When Washington DC, for example, instituted a plastic bag tax designed to reduce number of bags clogging local rivers and streams, the good folks at Fox News denounced the measure as “downright ridiculous.”
Now, I don't tend to agree with the claims that the free market will take care of all of our problems, or that the government discouraging the use of environmentally-destructive products is an unbearable infringement on individual liberty. But at least those positions are understandable. They don't (necessarily) indicate a hatred for the planet.
But what happens when the market provides environmentally-friendly products, and individuals make the decision to purchase those products? The right heaps derision upon them.
Just this morning, Glenn Beck & Co. mocked reusable grocery bags. Not, mind you, governmentally-mandated reusable grocery bags -- the bags themselves, and the people who use them. See, “real men” don't use them; they use “as much plastic as possible.”

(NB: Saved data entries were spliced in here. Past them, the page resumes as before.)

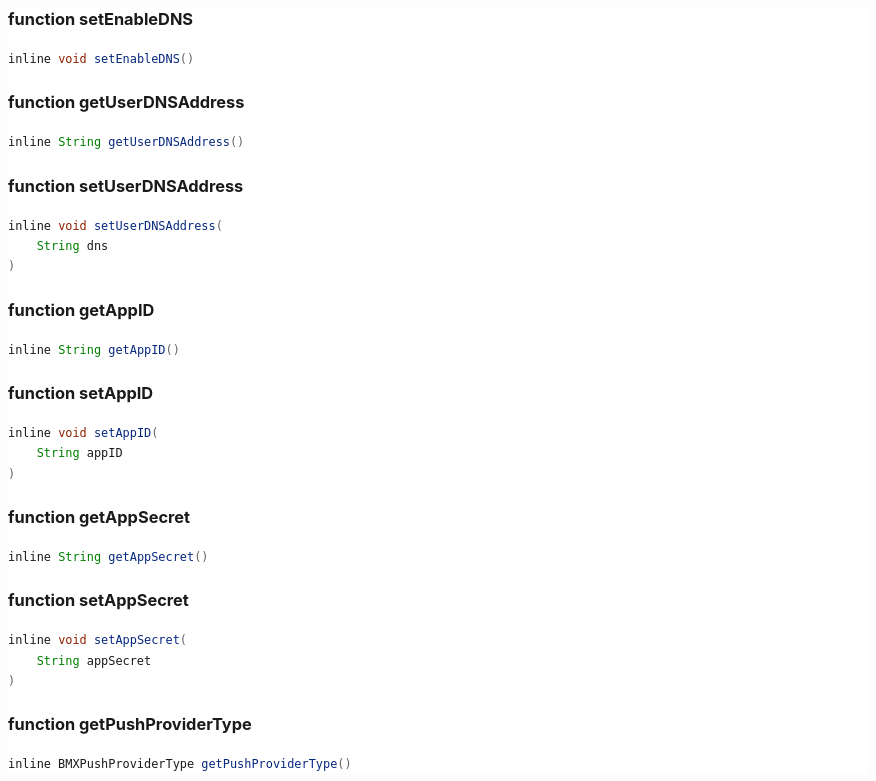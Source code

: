 
### function setEnableDNS

```java
inline void setEnableDNS()
```


### function getUserDNSAddress

```java
inline String getUserDNSAddress()
```


### function setUserDNSAddress

```java
inline void setUserDNSAddress(
    String dns
)
```


### function getAppID

```java
inline String getAppID()
```


### function setAppID

```java
inline void setAppID(
    String appID
)
```


### function getAppSecret

```java
inline String getAppSecret()
```


### function setAppSecret

```java
inline void setAppSecret(
    String appSecret
)
```


### function getPushProviderType

```java
inline BMXPushProviderType getPushProviderType()
```
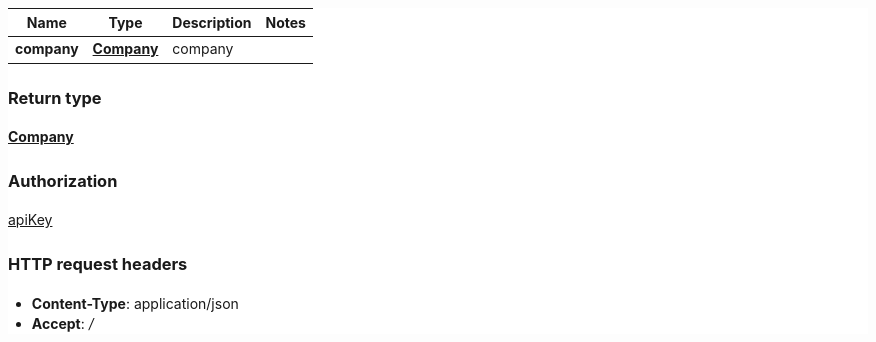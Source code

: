 Name | Type | Description  | Notes
------------- | ------------- | ------------- | -------------
 **company** | [**Company**](Company.md)| company |

### Return type

[**Company**](Company.md)

### Authorization

[apiKey](../README.md#apiKey)

### HTTP request headers

 - **Content-Type**: application/json
 - **Accept**: */*

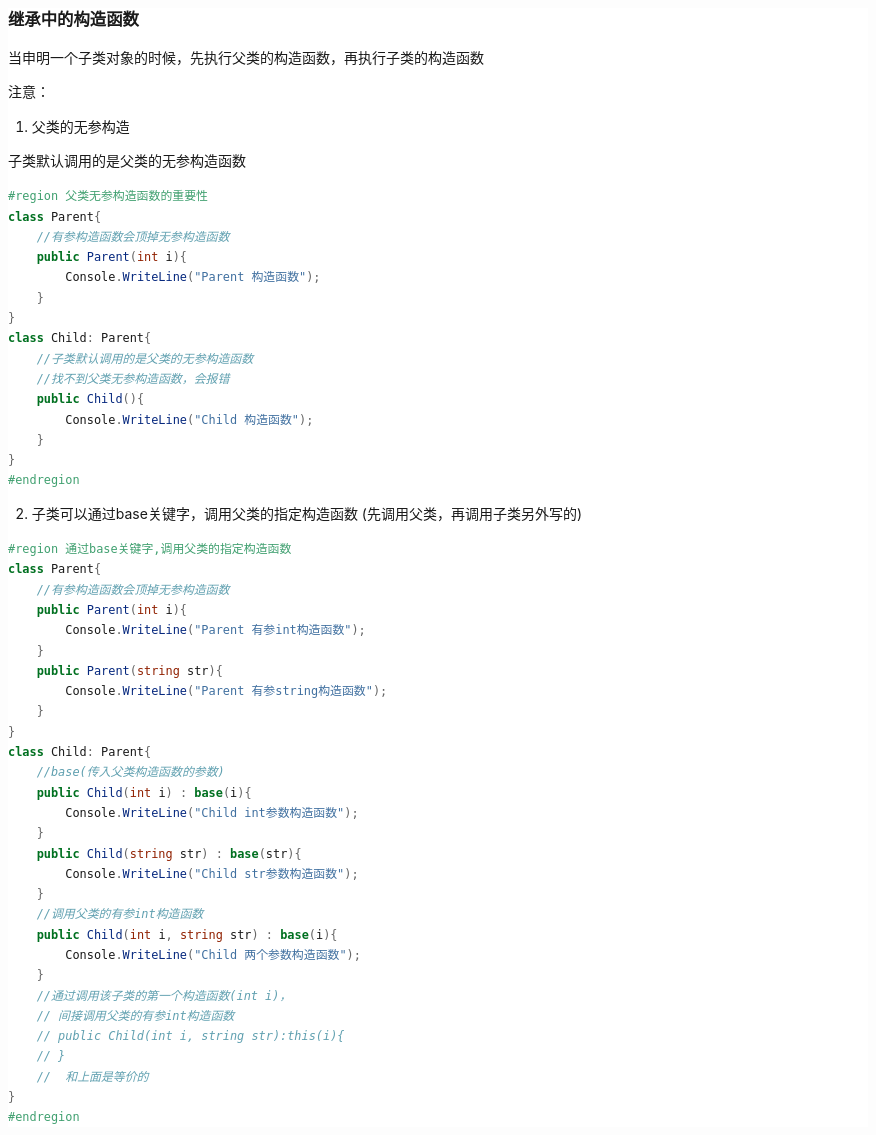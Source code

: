 ### 继承中的构造函数

当申明一个子类对象的时候，先执行父类的构造函数，再执行子类的构造函数

注意：

1. 父类的无参构造

子类默认调用的是父类的无参构造函数

```csharp
#region 父类无参构造函数的重要性
class Parent{
    //有参构造函数会顶掉无参构造函数
    public Parent(int i){
        Console.WriteLine("Parent 构造函数");
    }
}
class Child: Parent{
    //子类默认调用的是父类的无参构造函数
    //找不到父类无参构造函数，会报错
    public Child(){
        Console.WriteLine("Child 构造函数");
    }
}
#endregion
```

2. 子类可以通过base关键字，调用父类的指定构造函数
   (先调用父类，再调用子类另外写的)

```csharp
#region 通过base关键字,调用父类的指定构造函数
class Parent{
    //有参构造函数会顶掉无参构造函数
    public Parent(int i){
        Console.WriteLine("Parent 有参int构造函数");
    }
    public Parent(string str){
        Console.WriteLine("Parent 有参string构造函数");
    }
}
class Child: Parent{
    //base(传入父类构造函数的参数)
    public Child(int i) : base(i){
        Console.WriteLine("Child int参数构造函数");
    }
    public Child(string str) : base(str){
        Console.WriteLine("Child str参数构造函数");
    }
    //调用父类的有参int构造函数
    public Child(int i, string str) : base(i){
        Console.WriteLine("Child 两个参数构造函数");
    }
    //通过调用该子类的第一个构造函数(int i)，
    // 间接调用父类的有参int构造函数
    // public Child(int i, string str):this(i){
    // }
    //  和上面是等价的
}
#endregion
```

Then there's the Toyota Prius. For some reason, conservative media figures are blinded by rage whenever they encounter a Prius.
Prius-bashing is a popular pastime among the Newsbusters crowd. Take this weird rant by Media Research Center Vice President Brent Baker last week:
Confirming her membership in Manhattan's liberal elite, Katie Couric boasted on Tuesday's Late Show that she plans to follow Tom Friedman's admonition, that in refusing to move away from oil “we have met the enemy and he is us,” and so she's realized she “should” buy a Toyota Prius, the favorite of conspicuously superior liberals, or at least a hybrid. Couric recounted how her daughter told her "'we should turn in the car we have' and 'get a Prius or a hybrid.' And I said, 'you know, Ellie, we should do that.' And we're going to look into it."
What the heck? Did a Prius run over Brent Bozell's dog? What's wrong with a private citizen deciding she should buy a fuel-efficient car?
National Review's Greg Pollowitz and Jonah Goldberg, among others, seem to delight at Prius-bashing, too.
I'm starting to think the right-wing media doesn't love free markets so much as they hate the environment. How else to explain their gleeful mockery of individual decisions to use reusable plastic bags and drive fuel-efficient cars?